··· Exercise data
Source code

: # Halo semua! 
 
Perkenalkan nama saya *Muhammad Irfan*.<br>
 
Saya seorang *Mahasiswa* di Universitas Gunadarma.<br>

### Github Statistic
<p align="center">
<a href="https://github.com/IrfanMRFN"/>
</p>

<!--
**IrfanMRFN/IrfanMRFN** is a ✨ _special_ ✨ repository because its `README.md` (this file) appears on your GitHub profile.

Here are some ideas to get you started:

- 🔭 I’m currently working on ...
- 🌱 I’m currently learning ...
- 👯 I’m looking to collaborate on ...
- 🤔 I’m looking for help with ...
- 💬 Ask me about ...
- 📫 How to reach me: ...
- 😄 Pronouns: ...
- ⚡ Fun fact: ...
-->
······
··· Exercise data
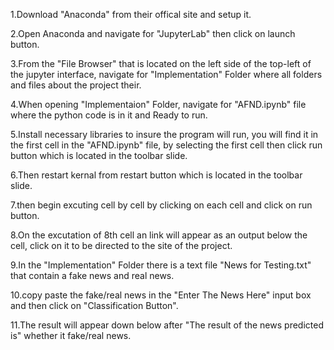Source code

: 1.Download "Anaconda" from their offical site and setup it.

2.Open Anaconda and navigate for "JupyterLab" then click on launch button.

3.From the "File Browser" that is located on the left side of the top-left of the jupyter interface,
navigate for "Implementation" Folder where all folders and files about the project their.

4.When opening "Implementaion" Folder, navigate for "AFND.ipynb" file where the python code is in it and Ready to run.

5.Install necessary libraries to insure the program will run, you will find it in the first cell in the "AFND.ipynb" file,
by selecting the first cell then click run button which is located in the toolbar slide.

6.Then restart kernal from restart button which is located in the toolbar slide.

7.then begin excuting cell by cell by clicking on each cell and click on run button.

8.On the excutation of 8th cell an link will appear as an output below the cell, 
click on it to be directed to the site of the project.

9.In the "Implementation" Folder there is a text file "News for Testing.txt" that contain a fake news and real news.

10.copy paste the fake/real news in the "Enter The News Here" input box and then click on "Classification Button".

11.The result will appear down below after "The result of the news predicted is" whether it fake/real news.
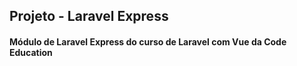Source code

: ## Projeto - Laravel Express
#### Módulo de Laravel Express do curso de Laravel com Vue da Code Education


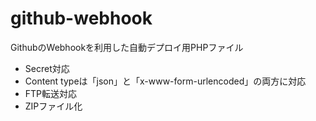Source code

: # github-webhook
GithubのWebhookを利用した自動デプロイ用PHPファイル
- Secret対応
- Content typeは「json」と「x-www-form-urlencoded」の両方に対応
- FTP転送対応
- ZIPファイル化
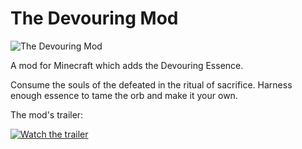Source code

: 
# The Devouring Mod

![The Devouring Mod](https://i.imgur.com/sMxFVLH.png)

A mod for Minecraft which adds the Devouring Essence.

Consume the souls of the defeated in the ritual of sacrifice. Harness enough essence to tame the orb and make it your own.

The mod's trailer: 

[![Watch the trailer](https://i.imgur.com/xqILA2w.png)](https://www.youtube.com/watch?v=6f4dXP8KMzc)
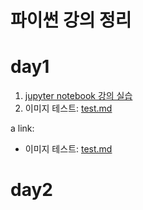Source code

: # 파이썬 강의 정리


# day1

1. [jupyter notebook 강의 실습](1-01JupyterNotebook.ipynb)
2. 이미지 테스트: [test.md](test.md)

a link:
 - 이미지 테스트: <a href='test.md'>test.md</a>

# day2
······
··· Exercise data
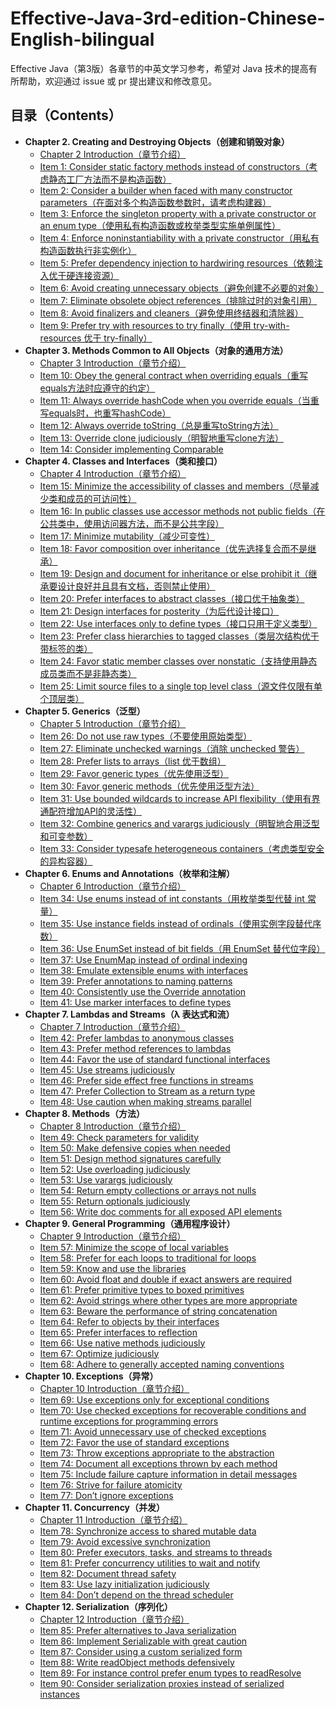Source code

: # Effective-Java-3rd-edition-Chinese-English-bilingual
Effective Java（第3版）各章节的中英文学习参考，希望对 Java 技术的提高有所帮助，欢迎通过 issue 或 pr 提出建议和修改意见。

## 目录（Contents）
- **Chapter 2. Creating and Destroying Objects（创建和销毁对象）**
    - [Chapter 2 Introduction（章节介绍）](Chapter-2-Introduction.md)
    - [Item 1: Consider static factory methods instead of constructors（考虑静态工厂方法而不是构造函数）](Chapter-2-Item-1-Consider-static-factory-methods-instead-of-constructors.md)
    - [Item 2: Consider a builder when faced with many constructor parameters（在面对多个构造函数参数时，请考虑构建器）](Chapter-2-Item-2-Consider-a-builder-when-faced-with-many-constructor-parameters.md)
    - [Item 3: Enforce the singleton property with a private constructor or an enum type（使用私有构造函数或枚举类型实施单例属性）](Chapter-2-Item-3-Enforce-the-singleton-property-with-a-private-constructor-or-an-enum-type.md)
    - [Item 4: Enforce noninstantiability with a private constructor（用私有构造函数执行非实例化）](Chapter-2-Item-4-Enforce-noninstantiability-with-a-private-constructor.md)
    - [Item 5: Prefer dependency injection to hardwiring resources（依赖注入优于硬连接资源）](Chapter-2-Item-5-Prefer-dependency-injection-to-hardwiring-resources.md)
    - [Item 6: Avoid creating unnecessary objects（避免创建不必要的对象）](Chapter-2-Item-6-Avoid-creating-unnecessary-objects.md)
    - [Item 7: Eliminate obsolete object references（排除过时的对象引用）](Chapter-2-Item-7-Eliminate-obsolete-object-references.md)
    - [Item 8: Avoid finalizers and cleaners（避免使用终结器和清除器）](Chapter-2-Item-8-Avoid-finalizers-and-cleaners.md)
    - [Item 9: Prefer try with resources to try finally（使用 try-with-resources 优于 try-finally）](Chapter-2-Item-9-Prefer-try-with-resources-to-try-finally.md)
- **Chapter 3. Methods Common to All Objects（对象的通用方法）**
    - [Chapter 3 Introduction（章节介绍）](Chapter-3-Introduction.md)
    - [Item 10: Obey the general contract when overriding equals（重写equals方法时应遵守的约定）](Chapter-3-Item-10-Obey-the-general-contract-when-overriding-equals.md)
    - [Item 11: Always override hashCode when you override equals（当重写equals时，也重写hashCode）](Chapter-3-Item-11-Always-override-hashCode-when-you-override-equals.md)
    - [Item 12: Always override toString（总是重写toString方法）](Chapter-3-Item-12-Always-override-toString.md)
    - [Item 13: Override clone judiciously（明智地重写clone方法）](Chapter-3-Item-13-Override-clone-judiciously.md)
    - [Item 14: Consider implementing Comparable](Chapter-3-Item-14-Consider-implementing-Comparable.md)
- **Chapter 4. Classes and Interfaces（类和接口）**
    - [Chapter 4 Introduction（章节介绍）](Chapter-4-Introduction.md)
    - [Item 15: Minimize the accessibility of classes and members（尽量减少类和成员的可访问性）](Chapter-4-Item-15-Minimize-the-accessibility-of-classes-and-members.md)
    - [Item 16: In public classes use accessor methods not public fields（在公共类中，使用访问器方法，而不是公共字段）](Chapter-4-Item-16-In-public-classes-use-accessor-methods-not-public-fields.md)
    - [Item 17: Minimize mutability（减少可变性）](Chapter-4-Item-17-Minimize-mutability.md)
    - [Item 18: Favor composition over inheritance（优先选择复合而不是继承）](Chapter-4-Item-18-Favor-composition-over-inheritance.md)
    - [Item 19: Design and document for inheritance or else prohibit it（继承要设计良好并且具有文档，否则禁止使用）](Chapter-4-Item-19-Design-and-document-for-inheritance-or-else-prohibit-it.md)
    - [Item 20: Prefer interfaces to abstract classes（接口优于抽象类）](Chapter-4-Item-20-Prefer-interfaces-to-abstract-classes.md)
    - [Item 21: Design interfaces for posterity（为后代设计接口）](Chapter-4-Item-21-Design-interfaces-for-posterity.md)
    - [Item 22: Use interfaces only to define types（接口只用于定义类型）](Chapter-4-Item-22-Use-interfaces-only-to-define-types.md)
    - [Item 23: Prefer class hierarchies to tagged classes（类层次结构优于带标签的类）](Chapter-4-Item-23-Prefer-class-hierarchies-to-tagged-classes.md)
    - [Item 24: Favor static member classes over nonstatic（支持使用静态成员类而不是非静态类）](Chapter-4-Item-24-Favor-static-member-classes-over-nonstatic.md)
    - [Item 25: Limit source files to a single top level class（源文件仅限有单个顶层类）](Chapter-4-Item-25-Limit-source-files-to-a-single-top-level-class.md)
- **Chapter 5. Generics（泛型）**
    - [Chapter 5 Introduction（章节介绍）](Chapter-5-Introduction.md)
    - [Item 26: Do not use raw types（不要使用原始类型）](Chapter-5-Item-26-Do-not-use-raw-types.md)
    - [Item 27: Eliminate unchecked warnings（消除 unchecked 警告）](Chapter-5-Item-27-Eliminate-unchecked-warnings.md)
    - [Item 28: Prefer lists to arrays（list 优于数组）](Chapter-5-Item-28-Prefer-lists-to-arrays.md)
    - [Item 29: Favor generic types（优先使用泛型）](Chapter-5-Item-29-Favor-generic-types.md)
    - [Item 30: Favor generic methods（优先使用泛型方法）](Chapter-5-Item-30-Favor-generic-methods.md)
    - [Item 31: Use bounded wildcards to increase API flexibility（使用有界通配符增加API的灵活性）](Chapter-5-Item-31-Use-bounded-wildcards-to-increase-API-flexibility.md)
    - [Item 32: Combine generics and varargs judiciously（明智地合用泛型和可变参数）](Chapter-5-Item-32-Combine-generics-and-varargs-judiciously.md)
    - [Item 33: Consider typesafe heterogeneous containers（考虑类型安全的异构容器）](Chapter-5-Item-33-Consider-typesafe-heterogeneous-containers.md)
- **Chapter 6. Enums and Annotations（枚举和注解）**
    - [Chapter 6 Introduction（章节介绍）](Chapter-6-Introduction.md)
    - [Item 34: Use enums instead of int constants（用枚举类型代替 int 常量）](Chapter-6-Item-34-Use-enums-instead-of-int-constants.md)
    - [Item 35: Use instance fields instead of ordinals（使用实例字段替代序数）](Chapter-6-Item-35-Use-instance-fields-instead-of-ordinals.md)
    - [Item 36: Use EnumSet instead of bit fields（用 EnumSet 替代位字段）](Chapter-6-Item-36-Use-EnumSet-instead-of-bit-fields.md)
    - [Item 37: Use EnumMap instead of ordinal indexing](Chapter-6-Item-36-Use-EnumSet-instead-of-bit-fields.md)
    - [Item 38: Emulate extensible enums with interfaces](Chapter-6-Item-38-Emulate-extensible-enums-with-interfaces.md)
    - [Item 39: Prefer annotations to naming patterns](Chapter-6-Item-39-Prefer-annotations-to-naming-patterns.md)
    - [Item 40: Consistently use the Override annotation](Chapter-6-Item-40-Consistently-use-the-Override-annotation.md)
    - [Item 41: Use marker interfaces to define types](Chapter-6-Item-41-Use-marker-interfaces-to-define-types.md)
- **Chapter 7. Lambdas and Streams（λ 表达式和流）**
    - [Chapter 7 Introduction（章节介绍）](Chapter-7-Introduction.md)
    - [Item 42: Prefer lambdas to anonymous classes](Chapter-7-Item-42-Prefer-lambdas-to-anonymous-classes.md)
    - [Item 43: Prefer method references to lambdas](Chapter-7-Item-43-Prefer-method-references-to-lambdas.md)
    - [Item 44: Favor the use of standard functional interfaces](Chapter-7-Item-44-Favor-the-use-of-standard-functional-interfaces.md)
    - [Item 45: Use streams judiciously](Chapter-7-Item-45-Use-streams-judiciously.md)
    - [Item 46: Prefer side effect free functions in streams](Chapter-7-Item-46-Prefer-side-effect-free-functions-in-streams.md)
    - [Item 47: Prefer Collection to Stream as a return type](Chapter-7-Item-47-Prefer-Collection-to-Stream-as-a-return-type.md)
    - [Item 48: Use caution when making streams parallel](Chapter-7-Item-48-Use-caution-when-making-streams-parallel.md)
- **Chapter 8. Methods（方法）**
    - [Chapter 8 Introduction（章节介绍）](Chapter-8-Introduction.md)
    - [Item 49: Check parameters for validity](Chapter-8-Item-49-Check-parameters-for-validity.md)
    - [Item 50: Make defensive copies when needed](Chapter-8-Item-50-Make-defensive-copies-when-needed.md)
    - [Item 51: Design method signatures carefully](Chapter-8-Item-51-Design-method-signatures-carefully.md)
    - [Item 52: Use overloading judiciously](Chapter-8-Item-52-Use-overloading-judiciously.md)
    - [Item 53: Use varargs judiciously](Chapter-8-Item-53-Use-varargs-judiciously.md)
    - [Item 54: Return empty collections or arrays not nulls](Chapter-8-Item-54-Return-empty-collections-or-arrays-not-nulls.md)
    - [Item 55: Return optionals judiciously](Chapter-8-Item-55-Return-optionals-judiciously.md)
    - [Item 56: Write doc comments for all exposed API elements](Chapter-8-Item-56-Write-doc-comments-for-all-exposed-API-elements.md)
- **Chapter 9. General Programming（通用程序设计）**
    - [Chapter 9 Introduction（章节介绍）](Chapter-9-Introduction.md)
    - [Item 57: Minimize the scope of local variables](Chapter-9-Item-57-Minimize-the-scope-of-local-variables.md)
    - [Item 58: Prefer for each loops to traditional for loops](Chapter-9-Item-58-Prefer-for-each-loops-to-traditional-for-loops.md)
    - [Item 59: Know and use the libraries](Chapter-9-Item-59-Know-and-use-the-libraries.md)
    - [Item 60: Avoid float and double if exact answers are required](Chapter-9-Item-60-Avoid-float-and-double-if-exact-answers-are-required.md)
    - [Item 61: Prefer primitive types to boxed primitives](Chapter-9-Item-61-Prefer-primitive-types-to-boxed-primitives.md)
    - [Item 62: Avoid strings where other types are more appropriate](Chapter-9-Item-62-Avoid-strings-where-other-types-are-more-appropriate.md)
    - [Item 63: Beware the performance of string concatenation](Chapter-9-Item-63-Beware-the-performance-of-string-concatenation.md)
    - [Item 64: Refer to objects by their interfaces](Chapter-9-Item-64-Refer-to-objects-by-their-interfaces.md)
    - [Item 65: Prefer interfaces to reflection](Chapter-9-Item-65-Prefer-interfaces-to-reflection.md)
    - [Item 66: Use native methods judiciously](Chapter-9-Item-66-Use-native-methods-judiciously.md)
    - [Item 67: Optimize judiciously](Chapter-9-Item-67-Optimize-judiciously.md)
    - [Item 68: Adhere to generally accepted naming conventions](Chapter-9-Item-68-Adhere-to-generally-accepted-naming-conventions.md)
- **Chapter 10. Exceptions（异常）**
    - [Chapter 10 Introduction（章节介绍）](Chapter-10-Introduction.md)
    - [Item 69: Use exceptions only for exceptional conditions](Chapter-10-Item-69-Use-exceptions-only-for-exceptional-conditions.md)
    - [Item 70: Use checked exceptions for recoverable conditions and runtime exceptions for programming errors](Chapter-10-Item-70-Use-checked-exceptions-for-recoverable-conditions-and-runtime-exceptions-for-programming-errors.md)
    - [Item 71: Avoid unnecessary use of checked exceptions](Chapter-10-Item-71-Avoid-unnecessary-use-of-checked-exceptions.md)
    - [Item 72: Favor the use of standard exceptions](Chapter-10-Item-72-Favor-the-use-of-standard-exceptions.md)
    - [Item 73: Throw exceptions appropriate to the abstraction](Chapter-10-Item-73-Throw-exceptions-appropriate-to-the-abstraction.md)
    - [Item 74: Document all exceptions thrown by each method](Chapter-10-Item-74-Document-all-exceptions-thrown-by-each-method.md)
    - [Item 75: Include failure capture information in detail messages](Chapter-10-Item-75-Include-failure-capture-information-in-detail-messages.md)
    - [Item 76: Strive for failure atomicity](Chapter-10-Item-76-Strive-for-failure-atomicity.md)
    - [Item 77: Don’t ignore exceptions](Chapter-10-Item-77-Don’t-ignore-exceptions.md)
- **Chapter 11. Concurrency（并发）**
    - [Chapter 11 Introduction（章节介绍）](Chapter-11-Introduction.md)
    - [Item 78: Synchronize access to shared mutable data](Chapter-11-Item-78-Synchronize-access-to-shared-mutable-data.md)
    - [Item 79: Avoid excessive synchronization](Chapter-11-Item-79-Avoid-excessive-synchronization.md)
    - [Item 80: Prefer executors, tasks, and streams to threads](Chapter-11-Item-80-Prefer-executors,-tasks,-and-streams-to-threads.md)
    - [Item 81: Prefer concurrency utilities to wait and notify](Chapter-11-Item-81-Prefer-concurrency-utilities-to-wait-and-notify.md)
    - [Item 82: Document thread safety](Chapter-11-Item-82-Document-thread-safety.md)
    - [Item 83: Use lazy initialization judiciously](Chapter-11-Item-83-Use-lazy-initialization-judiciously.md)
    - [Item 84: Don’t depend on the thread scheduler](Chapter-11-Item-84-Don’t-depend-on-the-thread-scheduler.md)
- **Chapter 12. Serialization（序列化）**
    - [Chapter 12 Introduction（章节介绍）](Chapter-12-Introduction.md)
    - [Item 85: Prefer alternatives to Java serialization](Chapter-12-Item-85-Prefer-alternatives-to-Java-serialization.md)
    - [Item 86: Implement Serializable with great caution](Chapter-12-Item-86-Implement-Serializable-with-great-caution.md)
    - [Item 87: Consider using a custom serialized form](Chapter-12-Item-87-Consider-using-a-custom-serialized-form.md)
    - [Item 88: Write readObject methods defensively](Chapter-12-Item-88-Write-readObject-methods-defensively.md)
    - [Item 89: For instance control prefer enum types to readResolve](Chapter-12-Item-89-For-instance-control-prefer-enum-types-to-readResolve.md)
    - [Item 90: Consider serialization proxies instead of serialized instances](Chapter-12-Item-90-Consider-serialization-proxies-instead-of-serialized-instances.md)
······
Directions
Copy out each line of the entries where the word "their" is found.

Worked solution
: 1.Download "Anaconda" from their offical site and setup it.
navigate for "Implementation" Folder where all folders and files about the project their.
    - [Item 64: Refer to objects by their interfaces](Chapter-9-Item-64-Refer-to-objects-by-their-interfaces.md)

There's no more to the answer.